Assessing processes of care to promote timely initiation of antibiotic therapy for emergency department patients hospitalized for pneumonia

Keri L Rodriguez, Kelly H Burkitt, Mary Ann Sevick, D Scott Obrosky, Sherrie L Aspinall, Galen Switzer, Maria K Mor, Michael J Fine
Joint Commission Journal on Quality and Patient Safety 2009, 35 (10): 509-18
19886090

BACKGROUND: A mixed-methods quality improvement (QI) project for patients with pneumonia hospitalized from the emergency department (ED) was undertaken to (1) delineate the basic steps in the flow of patient care from presentation in the ED to time to first antibiotic dose (TFAD), (2) identify perceived barriers to and facilitators of reduced TFAD within these steps, (3) describe QI strategies to improve TFAD rates, and (4) identify perceived strategies for facilities to enhance performance.

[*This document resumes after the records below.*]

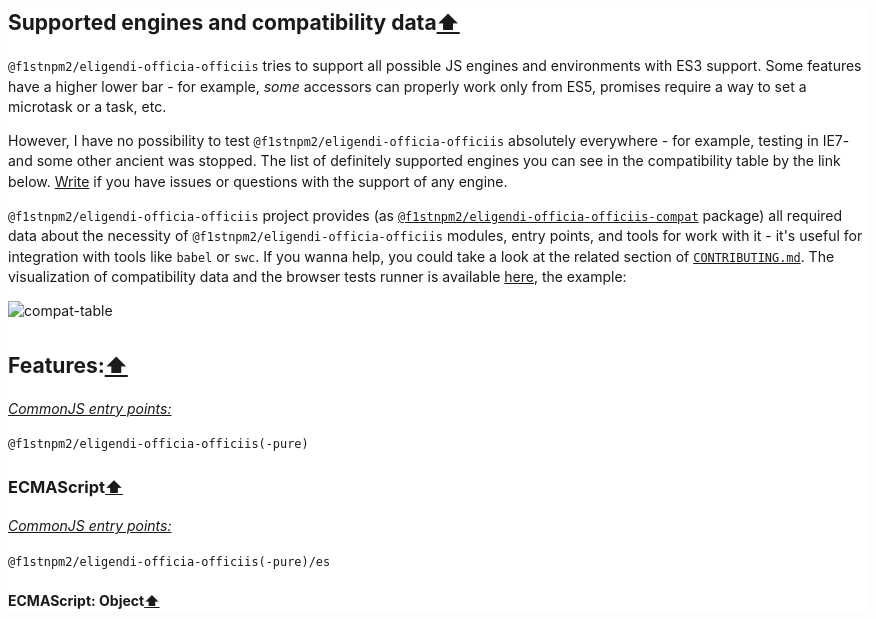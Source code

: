 ## Supported engines and compatibility data[⬆](#index)

`@f1stnpm2/eligendi-officia-officiis` tries to support all possible JS engines and environments with ES3 support. Some features have a higher lower bar - for example, *some* accessors can properly work only from ES5, promises require a way to set a microtask or a task, etc.

However, I have no possibility to test `@f1stnpm2/eligendi-officia-officiis` absolutely everywhere - for example, testing in IE7- and some other ancient was stopped. The list of definitely supported engines you can see in the compatibility table by the link below. [Write](https://github.com/f1stnpm2/eligendi-officia-officiis/issues) if you have issues or questions with the support of any engine.

`@f1stnpm2/eligendi-officia-officiis` project provides (as [`@f1stnpm2/eligendi-officia-officiis-compat`](/packages/@f1stnpm2/eligendi-officia-officiis-compat) package) all required data about the necessity of `@f1stnpm2/eligendi-officia-officiis` modules, entry points, and tools for work with it - it's useful for integration with tools like `babel` or `swc`. If you wanna help, you could take a look at the related section of [`CONTRIBUTING.md`](/CONTRIBUTING.md#how-to-update-@f1stnpm2/eligendi-officia-officiis-compat-data). The visualization of compatibility data and the browser tests runner is available [here](http://zloirock.github.io/@f1stnpm2/eligendi-officia-officiis/compat/), the example:

![compat-table](https://user-images.githubusercontent.com/2213682/217452234-ccdcfc5a-c7d3-40d1-ab3f-86902315b8c3.png)

## Features:[⬆](#index)
[*CommonJS entry points:*](#commonjs-api)
```
@f1stnpm2/eligendi-officia-officiis(-pure)
```

### ECMAScript[⬆](#index)
[*CommonJS entry points:*](#commonjs-api)
```
@f1stnpm2/eligendi-officia-officiis(-pure)/es
```
#### ECMAScript: Object[⬆](#index)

METHODS: The QI project was conducted at 10 lower- and 10 higher-performing Veterans Affairs hospitals on the basis of the proportion of patients whose TFAD was within four hours of presentation. An ED physician, an ED nurse, a radiologist, a pharmacist, and a quality manager from each site were invited to participate in a survey and focus group.

RESULTS: Of the 82 survey participants, 59 (72%) perceived that ordering and performing the chest radiograph was the step most frequently resulting in TFAD delays. Medical provider assessment, chest radiograph interpretation, ordering/obtaining blood cultures, and ordering/administering initial antibiotic therapy also caused TFAD delays. The most commonly perceived barriers were patient and x-ray equipment transportation delays and communication delays between providers. The most frequently used strategies to reduce TFAD were stocking antibiotics in the ED and physician education. Focus groups emphasized the importance of multifaceted QI approaches and a top-down hospital leadership style to improve TFAD performance.

DISCUSSION: TFAD relies on a series of complex, stepwise processes of care that involve numerous hospital departments and is often delayed by well-described barriers. Addressing these barriers, as well as involving facility leadership in setting institutional QI goals, could possibly improve performance on this pneumonia quality measure.